Animals Sacrificed for Bad Science Since the 20th century, dozens of pigs, chimpanzees, monkeys, and baboons have been made the unwilling “donors” of kidneys, hearts, livers, and bone marrow for transplantation into humans.(1) Additionally, thousands of goats, rats, chickens, cats, and dogs have died in cross-species experimentation.(2) The focus has recently shifted from using nonhuman primates to using pigs because pigs are easier for researchers to obtain. Yet pigs’ physiology is strikingly different from that of humans. Scientific American explained that “pig cells sport sugar molecules on their surfaces that can trigger a violent immune response in the transplant recipient—an assault that can kill the donor organ in minutes.”(3) So scientists worldwide are working to genetically alter pig DNA in an attempt to make it more compatible with human DNA. Korea, for example, is spending more than $60 billion over the next decade to “mass produce pig organs for human transplants.”(4)

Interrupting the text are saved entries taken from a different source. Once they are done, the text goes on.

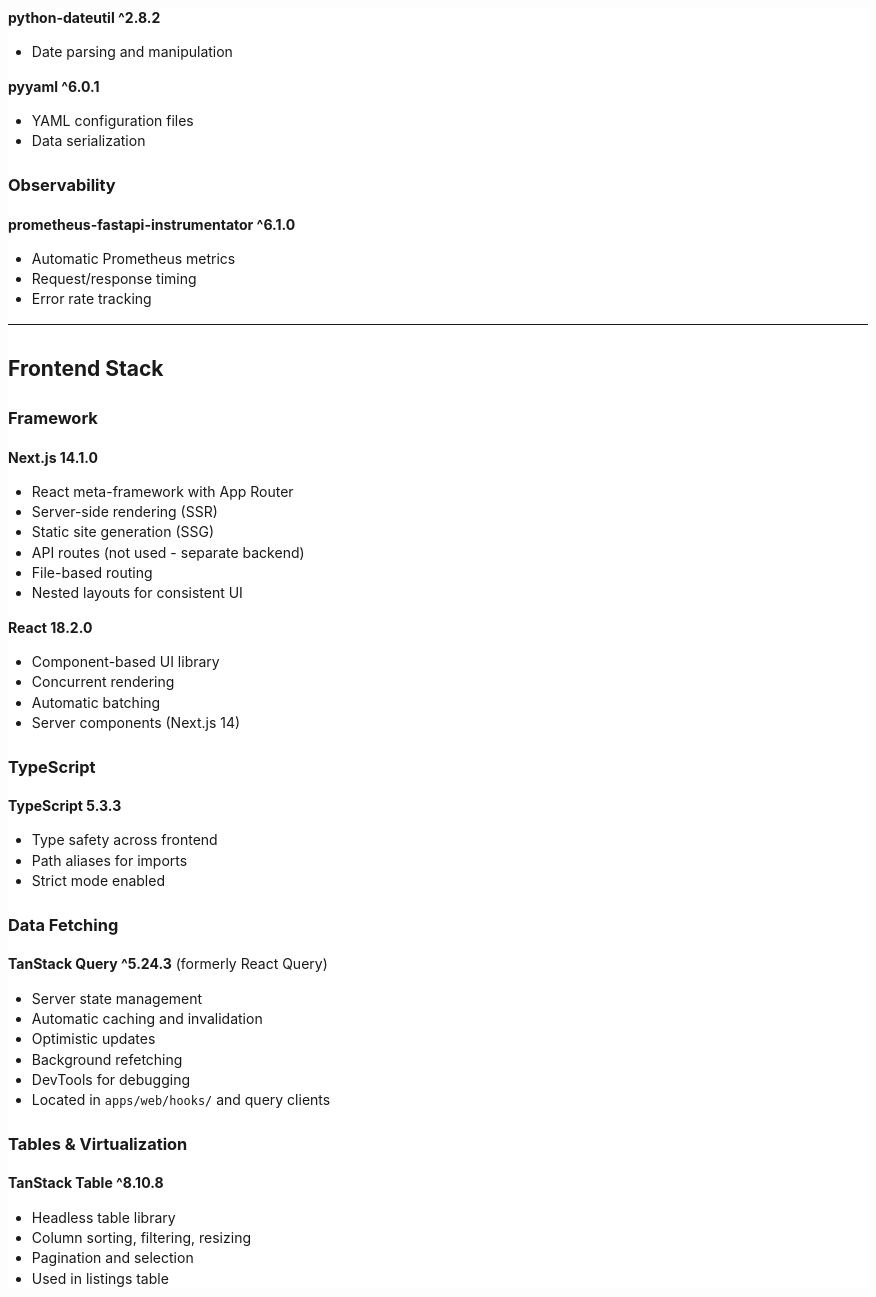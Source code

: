 **python-dateutil ^2.8.2**
- Date parsing and manipulation

**pyyaml ^6.0.1**
- YAML configuration files
- Data serialization

### Observability
**prometheus-fastapi-instrumentator ^6.1.0**
- Automatic Prometheus metrics
- Request/response timing
- Error rate tracking

---

## Frontend Stack

### Framework
**Next.js 14.1.0**
- React meta-framework with App Router
- Server-side rendering (SSR)
- Static site generation (SSG)
- API routes (not used - separate backend)
- File-based routing
- Nested layouts for consistent UI

**React 18.2.0**
- Component-based UI library
- Concurrent rendering
- Automatic batching
- Server components (Next.js 14)

### TypeScript
**TypeScript 5.3.3**
- Type safety across frontend
- Path aliases for imports
- Strict mode enabled

### Data Fetching
**TanStack Query ^5.24.3** (formerly React Query)
- Server state management
- Automatic caching and invalidation
- Optimistic updates
- Background refetching
- DevTools for debugging
- Located in `apps/web/hooks/` and query clients

### Tables & Virtualization
**TanStack Table ^8.10.8**
- Headless table library
- Column sorting, filtering, resizing
- Pagination and selection
- Used in listings table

These animals are subjected to sensory deprivation in sterile laboratory environments and are denied social interaction with members of their own species. One investigation of a British research facility revealed the torturous lives and deaths of animals subjected to “xenotransplantation”: Monkeys and baboons died “in fits of vomiting and diarrhoea,” a pig’s heart was attached to the arteries in the pig’s neck while researchers observed the heart swell to an abnormal size, and “other animals retreated within themselves, lying still in their cages until put of their misery.”(5) Please visit “Diaries of Despair” for the complete report.
Every one of these experiments has failed—most transplant recipients die within a few hours, days, or weeks of surgery.
Why Xenotransplantation Doesn’t Work The human immune system is designed to identify and reject foreign objects. Human-to-human transplants have relied on immunosuppressive drugs to control rejection of the transplanted organ. Genetic differences make transplants from other species particularly noticeable to the human immune system. Xenograft researchers have developed increasingly powerful immunosuppressive therapies to try to overcome this natural reaction. These treatments create an immune deficiency that leaves the recipient vulnerable to often-fatal infections.
Hidden Dangers Researchers have cited the differences between species to try to justify the use of animal organs in xenotransplantation experiments. In one case, a team led by Dr. Thomas Starzl of the University of Pittsburgh transplanted a baboon liver into a 35-year-old man who was suffering from hepatitis B. The experimenters reasoned that because the hepatitis virus does not cause liver damage in baboons, a baboon liver would increase the man’s chances of survival. Two months later, the patient died of a massive brain hemorrhage.(6) In another instance, AIDS patient Jeff Getty received a transplant of bone marrow from a baboon. Baboons infected with the Human Immunodeficiency Virus (HIV), the virus presumed to cause AIDS, do not develop the life-threatening immune deficiency that characterizes human AIDS. Bone marrow is an important component of the immune system, and Getty’s doctors hypothesized that by transferring this component to their patient they could create a “parallel” immune system that would fight the virus. Just weeks after the transplant, however, the doctors were forced to admit that the experiment had failed, and no trace of the baboon cells could be found in the patient.(7) Prior to approving the Getty experiment, the Food and Drug Administration held a conference with experts in immunology to discuss dangers and potential benefits. There was a general agreement that the procedure was more likely to kill the patient than to help him.(8)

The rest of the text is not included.